[Provided records — start]
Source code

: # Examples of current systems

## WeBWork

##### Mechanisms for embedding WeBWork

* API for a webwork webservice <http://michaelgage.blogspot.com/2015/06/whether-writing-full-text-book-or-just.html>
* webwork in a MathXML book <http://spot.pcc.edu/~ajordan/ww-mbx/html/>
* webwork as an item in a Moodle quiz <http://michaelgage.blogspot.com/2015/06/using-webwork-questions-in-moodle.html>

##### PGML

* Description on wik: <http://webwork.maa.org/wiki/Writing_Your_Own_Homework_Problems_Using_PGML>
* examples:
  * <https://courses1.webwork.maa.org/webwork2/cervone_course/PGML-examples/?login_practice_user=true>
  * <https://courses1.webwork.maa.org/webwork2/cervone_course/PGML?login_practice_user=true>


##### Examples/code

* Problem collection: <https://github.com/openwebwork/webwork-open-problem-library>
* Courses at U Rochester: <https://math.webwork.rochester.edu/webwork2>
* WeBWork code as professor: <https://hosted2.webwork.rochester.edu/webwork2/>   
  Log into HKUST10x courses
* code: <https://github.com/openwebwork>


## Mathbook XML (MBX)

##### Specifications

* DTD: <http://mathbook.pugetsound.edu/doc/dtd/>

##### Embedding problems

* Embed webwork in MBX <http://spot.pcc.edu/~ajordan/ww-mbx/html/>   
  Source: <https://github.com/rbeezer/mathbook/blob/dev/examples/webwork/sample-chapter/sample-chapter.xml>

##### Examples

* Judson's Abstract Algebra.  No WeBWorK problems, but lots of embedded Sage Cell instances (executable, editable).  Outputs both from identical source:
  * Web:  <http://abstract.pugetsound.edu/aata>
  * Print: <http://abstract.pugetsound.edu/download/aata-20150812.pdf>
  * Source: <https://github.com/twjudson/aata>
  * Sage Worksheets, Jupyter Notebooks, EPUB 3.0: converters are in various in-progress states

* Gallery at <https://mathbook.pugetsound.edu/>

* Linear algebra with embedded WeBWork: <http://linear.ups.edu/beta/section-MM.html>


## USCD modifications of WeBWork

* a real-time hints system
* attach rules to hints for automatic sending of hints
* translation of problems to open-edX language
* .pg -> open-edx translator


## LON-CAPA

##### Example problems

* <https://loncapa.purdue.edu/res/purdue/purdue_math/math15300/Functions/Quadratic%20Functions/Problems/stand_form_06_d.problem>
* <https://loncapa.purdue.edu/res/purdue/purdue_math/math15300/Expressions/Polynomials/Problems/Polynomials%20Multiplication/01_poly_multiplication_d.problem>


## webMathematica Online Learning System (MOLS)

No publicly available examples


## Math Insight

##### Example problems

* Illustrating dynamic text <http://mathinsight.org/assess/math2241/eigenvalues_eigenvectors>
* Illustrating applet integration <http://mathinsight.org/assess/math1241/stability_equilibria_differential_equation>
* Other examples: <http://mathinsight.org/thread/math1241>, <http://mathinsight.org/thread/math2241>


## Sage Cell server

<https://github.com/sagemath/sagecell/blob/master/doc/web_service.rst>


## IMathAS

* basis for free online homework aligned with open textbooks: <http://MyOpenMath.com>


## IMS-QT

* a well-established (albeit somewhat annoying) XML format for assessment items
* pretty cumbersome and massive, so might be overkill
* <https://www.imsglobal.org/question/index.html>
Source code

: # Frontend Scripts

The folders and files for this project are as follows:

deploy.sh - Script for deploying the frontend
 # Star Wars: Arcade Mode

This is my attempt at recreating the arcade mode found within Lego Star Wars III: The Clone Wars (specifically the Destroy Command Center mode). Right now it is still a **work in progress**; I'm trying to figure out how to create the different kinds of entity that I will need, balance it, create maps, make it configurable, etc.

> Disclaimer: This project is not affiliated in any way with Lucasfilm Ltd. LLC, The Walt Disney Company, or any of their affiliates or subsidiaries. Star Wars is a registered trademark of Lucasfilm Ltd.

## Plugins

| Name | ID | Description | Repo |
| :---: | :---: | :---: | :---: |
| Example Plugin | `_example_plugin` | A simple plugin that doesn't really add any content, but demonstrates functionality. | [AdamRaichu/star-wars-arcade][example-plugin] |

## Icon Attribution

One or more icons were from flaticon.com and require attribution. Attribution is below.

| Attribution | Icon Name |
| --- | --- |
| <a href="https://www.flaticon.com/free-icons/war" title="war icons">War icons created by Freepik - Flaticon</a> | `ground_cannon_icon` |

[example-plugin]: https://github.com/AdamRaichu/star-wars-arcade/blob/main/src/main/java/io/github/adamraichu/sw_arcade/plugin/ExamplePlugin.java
[Provided records — finish]
● **Requirement**: Starting at the line that has "-> open-edx translator" in the records above, restate word for word every line until the one that has "Illustrating dynamic text", and include that one as well.

● **Task answer**:
* .pg -> open-edx translator


## LON-CAPA

##### Example problems

* <https://loncapa.purdue.edu/res/purdue/purdue_math/math15300/Functions/Quadratic%20Functions/Problems/stand_form_06_d.problem>
* <https://loncapa.purdue.edu/res/purdue/purdue_math/math15300/Expressions/Polynomials/Problems/Polynomials%20Multiplication/01_poly_multiplication_d.problem>


## webMathematica Online Learning System (MOLS)

No publicly available examples


## Math Insight

##### Example problems

* Illustrating dynamic text <http://mathinsight.org/assess/math2241/eigenvalues_eigenvectors>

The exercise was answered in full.